• [LISTED ENTRIES]:
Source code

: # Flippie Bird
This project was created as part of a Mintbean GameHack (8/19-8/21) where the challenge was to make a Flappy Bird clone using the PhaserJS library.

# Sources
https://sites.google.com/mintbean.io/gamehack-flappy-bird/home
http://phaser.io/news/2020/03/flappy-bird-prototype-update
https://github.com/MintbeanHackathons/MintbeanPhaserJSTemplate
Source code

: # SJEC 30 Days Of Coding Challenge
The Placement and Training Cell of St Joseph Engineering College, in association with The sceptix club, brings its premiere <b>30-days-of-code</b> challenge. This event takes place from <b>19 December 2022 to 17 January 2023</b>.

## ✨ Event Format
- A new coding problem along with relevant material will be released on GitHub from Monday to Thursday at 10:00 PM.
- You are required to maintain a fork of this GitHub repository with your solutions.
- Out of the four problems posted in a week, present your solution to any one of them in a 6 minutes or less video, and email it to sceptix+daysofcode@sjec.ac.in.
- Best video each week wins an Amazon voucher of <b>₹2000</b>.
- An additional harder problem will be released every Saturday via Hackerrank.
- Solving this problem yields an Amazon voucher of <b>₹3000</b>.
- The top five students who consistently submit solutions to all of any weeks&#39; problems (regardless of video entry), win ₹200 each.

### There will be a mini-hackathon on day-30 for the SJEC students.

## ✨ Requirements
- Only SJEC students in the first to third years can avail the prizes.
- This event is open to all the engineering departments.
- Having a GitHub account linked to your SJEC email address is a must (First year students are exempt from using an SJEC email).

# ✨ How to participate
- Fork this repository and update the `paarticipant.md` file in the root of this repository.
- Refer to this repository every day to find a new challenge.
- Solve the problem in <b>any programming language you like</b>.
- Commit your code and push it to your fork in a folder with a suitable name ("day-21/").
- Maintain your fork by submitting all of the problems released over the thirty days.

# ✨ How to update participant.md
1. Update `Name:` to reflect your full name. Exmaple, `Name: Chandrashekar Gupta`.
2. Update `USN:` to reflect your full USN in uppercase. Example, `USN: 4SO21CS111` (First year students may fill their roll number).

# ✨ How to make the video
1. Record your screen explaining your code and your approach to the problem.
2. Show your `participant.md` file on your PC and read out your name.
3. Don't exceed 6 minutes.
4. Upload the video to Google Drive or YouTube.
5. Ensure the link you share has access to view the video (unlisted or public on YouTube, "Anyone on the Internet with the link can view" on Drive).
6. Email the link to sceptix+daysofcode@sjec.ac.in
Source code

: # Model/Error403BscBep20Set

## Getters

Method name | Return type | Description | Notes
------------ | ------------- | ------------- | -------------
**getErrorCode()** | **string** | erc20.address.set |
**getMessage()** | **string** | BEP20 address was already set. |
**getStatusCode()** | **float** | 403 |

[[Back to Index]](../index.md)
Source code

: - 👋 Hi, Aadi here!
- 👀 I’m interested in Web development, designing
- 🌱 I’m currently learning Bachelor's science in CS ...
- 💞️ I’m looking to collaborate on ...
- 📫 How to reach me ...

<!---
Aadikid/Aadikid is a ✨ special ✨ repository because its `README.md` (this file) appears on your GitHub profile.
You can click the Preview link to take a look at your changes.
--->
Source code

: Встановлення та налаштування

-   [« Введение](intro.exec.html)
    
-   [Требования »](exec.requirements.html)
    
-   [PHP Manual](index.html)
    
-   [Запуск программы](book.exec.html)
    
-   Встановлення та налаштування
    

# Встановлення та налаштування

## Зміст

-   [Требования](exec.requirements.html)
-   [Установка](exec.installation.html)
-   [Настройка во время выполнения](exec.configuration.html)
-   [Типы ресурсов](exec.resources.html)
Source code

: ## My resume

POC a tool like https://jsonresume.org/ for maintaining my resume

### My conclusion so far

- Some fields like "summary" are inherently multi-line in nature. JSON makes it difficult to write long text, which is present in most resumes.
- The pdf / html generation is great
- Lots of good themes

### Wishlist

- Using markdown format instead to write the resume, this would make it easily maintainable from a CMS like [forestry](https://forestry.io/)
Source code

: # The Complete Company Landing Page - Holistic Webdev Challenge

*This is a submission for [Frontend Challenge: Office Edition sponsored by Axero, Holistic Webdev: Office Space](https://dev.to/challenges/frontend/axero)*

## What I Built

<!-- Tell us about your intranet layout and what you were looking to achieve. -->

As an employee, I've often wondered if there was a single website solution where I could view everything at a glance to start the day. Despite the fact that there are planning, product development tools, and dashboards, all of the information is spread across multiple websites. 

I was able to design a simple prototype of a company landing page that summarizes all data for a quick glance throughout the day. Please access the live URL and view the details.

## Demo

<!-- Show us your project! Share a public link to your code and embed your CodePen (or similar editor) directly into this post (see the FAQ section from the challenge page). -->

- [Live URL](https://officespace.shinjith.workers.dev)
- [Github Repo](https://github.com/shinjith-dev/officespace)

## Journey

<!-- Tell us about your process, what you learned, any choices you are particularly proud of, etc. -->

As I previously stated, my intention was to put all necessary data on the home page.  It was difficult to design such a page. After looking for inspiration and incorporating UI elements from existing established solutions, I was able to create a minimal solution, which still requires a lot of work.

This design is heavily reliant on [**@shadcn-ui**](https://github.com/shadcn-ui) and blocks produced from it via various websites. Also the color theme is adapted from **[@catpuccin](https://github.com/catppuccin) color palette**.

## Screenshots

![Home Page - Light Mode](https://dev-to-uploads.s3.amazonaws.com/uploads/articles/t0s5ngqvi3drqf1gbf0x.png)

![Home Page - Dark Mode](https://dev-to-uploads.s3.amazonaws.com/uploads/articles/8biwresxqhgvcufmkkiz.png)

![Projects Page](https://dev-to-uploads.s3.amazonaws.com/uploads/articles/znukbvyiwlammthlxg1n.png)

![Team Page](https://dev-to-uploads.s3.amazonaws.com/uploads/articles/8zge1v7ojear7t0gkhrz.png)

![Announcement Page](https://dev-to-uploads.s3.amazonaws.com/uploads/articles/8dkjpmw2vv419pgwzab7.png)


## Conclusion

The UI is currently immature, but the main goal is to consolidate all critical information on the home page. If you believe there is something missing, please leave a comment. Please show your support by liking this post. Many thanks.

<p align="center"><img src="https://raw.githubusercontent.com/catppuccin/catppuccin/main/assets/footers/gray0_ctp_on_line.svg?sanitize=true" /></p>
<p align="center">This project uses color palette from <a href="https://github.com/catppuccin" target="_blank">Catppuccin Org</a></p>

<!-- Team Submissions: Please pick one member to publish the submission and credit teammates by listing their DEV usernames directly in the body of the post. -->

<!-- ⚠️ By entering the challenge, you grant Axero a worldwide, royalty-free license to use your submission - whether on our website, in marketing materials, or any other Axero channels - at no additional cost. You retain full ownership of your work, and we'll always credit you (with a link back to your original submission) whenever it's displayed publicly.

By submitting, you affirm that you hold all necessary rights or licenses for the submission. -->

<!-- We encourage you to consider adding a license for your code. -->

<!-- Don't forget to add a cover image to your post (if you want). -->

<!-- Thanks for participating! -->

• [TASK DIRECTIONS]:
For the material above, how many lines contain the word "released"? Only the number should be given.

• [RESULT BELOW]:
3